Resource management for one computer - even one shared by many users - is relatively easy: the computer's operating system keeps track of all the users and their programs and hands out the computer's resources in some manner it deems fair. But there isn't an operating system for the Internet to make sure all the users are happy (or at least equally unhappy). First of all, the machines are managed by different organizations: Citibank, for example, isn't about to let anyone manage its machines to help evenly distribute the network load. Also, there are some fundamental problems - exponential growth, the high overhead of collecting distributed information, and the impossibility of predicting resource usage - that doom a traditional, centralized approach.
An alternative is to decentralize the decisionmaking and information gathering. This is the approach taken by agoric systems. Agoric comes from agora, the Greek word for marketplace. The programs and computers in these systems become buyers and sellers of resources, much like a real-life marketplace. Buyers compete against one another for scarce resources and try to get the best price they can, while sellers attempt to maximize their profit.
The term agoric systems was first used in 1988 by Mark Miller and Eric Drexler in a paper they co-authored. Miller then went on to cofound Agorics Inc. (www.webcom.com /agorics/) in Los Altos, California. His company applies a market-based system to bandwidth allocation in a computer network. With most networking protocols such as Ethernet, a user watching Independence Day can hog the bandwidth and keep everyone's email from getting through, even though the mail is more valuable and should get through at the cost of dropping a frame or two of video, which would be undetectable. A centralized, systemwide solution to this problem would be like trying to manage all the traffic in Manhattan by sending a police car to each intersection every few minutes to report the situation back to headquarters. The extra traffic would quickly bring the system to its knees. Alternately, setting aside bandwidth for video and data would be like reserving a lane at all times for police traffic - wasteful, since if there's no data traffic, the video should use all the available bandwidth. The Agorics solution allows applications to compete for available bandwidth. Each network switch awards bandwidth to the application willing to pay the highest price - the one that needs it most.

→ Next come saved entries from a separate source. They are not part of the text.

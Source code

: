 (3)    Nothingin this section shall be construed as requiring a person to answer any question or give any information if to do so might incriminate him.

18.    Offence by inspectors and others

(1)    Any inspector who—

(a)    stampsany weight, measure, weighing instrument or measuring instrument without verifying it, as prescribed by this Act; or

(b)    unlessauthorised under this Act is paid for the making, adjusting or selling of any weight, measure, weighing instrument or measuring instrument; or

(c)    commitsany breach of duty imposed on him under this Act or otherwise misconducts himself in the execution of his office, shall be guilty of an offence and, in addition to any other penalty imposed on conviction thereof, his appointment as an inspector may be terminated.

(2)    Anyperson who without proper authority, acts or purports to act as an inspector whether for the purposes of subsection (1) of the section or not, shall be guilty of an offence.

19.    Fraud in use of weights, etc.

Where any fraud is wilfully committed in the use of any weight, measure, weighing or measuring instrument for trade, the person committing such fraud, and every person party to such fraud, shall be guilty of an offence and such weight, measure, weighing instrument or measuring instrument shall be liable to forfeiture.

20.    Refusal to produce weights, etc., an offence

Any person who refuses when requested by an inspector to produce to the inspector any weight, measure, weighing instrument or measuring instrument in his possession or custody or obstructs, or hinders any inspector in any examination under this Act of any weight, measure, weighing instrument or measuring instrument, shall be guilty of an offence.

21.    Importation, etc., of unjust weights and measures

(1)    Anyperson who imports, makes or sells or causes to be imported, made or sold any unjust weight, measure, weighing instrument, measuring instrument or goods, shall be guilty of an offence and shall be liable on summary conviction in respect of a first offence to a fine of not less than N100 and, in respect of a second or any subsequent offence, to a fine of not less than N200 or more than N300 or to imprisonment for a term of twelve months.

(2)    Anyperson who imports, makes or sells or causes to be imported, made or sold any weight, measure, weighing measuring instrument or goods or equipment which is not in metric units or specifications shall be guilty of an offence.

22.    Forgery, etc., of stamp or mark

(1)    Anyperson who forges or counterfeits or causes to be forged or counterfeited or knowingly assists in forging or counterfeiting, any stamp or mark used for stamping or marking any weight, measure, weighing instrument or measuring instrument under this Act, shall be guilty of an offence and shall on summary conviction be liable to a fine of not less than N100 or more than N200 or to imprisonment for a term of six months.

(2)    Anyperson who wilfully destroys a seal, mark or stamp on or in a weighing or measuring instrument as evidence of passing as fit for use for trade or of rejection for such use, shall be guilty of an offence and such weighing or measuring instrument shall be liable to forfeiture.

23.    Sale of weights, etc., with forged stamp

A much more complex and ambitious agoric system is a distributed database management system called Mariposa (epoch.cs.berkeley.edu:8000/mariposa), being developed at UC Berkeley by Michael Stonebraker. Each Mariposa server has buyer and seller processes running on it. A buyer negotiates with a seller at another site to perform work on its behalf. To get prices for the stocks in his portfolio, a user in San Francisco would submit the appropriate query to a Mariposa server just as in a regular database system. But along with the query, the user sets a limit on the price and time the system can take to run the query - for instance, US$15 for an answer in 30 seconds, and nothing if it takes longer than five minutes. The query and other information is passed to a buyer process, which breaks the query into pieces and sends them to seller processors running at various sites. Each seller responds to the buyer's request with the price it will charge to perform the work and an estimate of the time it will take.
For example, the buyer may ask quote servers in New York and San Francisco to bid on reading the database file and picking out the entries in the user's portfolio. The buyer may ask other Mariposa sites to perform other work, such as sorting the entries. The computer in New York may charge $10 and send the answer back in 10 seconds, while the San Francisco site may charge only $5 but take 10 minutes. The buyer collects all the bids and then notifies the winning sellers to begin work. While this bidding process involves some communication overhead, in most cases it is vastly outweighed by the time it takes to perform the work.
In addition to buying and selling computing power and network bandwidth, a Mariposa server can purchase database tables or copies of tables from other sites. If a Mariposa server in Chicago noticed that a lot of local users were accessing stock prices, it could try to buy a copy of the entire stock table from New York or San Francisco. The Chicago site would have to pay for the table as well as for updates when stock prices changed.
Unlike many of today's agoric systems, Mariposa doesn't distinguish between buyers and sellers. For example, a seller that has been asked to submit a bid for some work can subcontract all or part of that work to another site, making the seller a buyer as well. In one experiment, Mariposa researchers simulated a corporation with offices around the world. As the business day began at each office, Mariposa buyers compared how much they were paying remote sellers with how much it would cost to buy the necessary data. As a result, heavily used tables moved from office to office with the rising and setting of the sun, and overall system performance improved.
Agoric systems are not the answer to all the world's distributed computing needs. Just as in a capitalist economy, where not every worker is an independent contractor, computing also has a need for cooperation and centralized organization. But the agoric approach is likely to become important for wide-area distributed systems with many thousands of machines, such as the Internet.